Acting According To Divine Truth

My father was born in Iran, home of Rumi, the Sufi master. For years, these words from one of Rumi’s poems greeted my students on the door to my classroom: “Out beyond ideas of wrongdoing and rightdoing there is a field. I’ll meet you there.”

I’m still searching for this field.

In a way, my spiritual and religious journey is really just an ongoing quest to sense, as often as I can, the Divine Truth, which is a truth that exists outside of being right and being wrong. Whenever I sense this Divine Truth, I find that I act in a way that  brings a little more love and a little more peace into the world.

This may sound philosophical, but to me it has super practical implications. Especially as a parent. After all, if it’s my job to guide a young human being through the beginning of life, I need to know what I’m doing in my own life and why I’m doing it.

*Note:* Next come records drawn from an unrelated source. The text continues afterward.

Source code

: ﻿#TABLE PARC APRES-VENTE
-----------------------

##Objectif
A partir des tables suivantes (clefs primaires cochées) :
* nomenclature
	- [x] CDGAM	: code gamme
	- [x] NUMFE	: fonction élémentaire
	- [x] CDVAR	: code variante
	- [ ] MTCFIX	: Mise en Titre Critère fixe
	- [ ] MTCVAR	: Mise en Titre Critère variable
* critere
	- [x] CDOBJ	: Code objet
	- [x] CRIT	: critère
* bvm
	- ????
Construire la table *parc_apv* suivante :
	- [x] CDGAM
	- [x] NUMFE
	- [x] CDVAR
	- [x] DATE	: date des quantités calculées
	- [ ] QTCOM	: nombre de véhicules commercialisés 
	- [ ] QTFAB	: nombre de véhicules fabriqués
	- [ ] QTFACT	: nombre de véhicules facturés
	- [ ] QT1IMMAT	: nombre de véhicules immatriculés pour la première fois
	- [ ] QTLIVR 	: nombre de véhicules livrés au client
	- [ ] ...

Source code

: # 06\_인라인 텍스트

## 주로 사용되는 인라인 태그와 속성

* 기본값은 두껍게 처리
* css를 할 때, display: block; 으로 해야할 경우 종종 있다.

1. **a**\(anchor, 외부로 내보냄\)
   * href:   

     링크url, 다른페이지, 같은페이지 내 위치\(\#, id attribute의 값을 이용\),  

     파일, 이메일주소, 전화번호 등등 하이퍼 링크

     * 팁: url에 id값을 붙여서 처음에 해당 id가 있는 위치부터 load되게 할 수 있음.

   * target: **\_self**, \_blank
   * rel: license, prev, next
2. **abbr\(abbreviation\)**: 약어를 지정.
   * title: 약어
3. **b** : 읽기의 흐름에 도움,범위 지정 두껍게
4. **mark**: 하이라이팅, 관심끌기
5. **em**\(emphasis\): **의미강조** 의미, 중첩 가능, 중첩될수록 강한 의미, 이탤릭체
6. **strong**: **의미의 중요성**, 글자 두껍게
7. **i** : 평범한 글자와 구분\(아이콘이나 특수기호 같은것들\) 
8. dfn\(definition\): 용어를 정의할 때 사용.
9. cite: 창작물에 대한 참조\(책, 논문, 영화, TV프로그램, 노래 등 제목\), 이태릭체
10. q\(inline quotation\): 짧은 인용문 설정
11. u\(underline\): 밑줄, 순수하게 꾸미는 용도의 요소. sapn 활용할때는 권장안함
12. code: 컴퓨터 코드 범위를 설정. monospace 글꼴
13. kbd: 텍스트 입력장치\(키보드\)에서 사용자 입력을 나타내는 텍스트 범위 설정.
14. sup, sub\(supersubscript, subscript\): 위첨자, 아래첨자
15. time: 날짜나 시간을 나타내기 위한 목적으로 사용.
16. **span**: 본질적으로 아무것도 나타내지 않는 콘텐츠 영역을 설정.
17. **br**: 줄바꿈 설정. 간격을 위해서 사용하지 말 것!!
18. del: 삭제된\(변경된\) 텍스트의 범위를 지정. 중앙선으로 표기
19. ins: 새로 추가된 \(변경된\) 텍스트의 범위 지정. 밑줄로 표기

I’ve heard other parents joke that we’re often just “winging it” when it comes to raising kids, and to a certain extent this is true. Without question, though, it’s invaluable for us to be able to discern Divine Truth, which helps us make decisions—big ones and little ones—that are best for ourselves and our families.

In my experience, Divine Truth is something you feel, not think. I have also found, through life experience and contemplation, that there’s a mysterious but undeniable connection between love and Divine Truth. Like Divine Truth, love exists somewhere beyond rational thought—it’s in that field beyond wrongdoing and rightdoing that Rumi describes. Love is not something we can intellectualize or even articulate well. It’s next to impossible to find words to accurately describe the love we feel for certain people in our lives, especially our kids.

Reflecting on this connection between love and Divine Truth has been incredibly helpful in my own efforts to discern Divine Truth, such as when I’ve thought about a difficult situation a million times yet still can’t figure out how to move forward. In these situations, I have learned to ask myself: How can I move forward with love for others? How can I move forward with love for myself?

Whatever I interpret to be the best answers to these questions helps me address difficult situations, and even not-so-difficult situations, in a way that feels authentic to myself. In other words, I feel better when my actions are directed by the way I answer these questions. I feel like I’m doing the right thing. This is the best way I’ve learned to make decisions based on Divine Truth.

Photo by Johannes Plenio from Pexels

Photo by Johannes Plenio from Pexels

In the Gospel of John, Jesus has some wisdom and assurance to share about this. You can almost hear the comforting tone in his voice as he tells his disciples (and us), “You know [the Holy Spirit], because [the Holy Spirit] abides with you, and [the Holy Spirit] will be in you” (John 14:17).

Isn’t this lovely? The Holy Spirit is in us and with us.

Part of having faith seems to be trusting that we can discern Divine Truth, and in turn, make decisions that reflect it. The Holy Spirit—our inner light, our inner guidance—is the Divine Truth that’s always in us and always with us.

Divine Truth also exists outside of ourselves, of course. In his book What Is The Bible?, Rob Bell talks about Divine Truth as “the word of God,” and he reminds us of an important point that the Biblical writers want to make clear:

“It’s as if the writers [of the Bible] keep saying, Open your eyes, look around, listen, and pay attention, God is always speaking—the whole thing is a word [of God].”

In other words, Divine Truth is everywhere—it’s all around us—and if we open our eyes and hearts, we’ll see it and feel it. We’ll notice the things that people say and do that resonate in the deepest core of our being, and we can learn to act according to their example.

Acting according to Divine Truth isn’t always easy, though. It often means making ourselves vulnerable, doing and saying things that most people don’t do and say, and no longer keeping score in our relationships. This is why this work is called spiritual practice. It’s difficult work, and we have to practice doing it.

The good news is that there is deep, abiding peace and happiness that bolsters us as we do this work, because we’re acting out of genuine love. When we act out of genuine love, we know intuitively that we’re doing something good. In Paul’s first letter to the Corinthians, he says that love “does not rejoice in wrongdoing, but rejoices in the truth.”

Let’s remember that love, in all its mysteries, is always available to teach us and our kids. Divine Truth isn’t far away at all. Both individually and collectively, the more we look to it for inspiration, the better off we’ll be.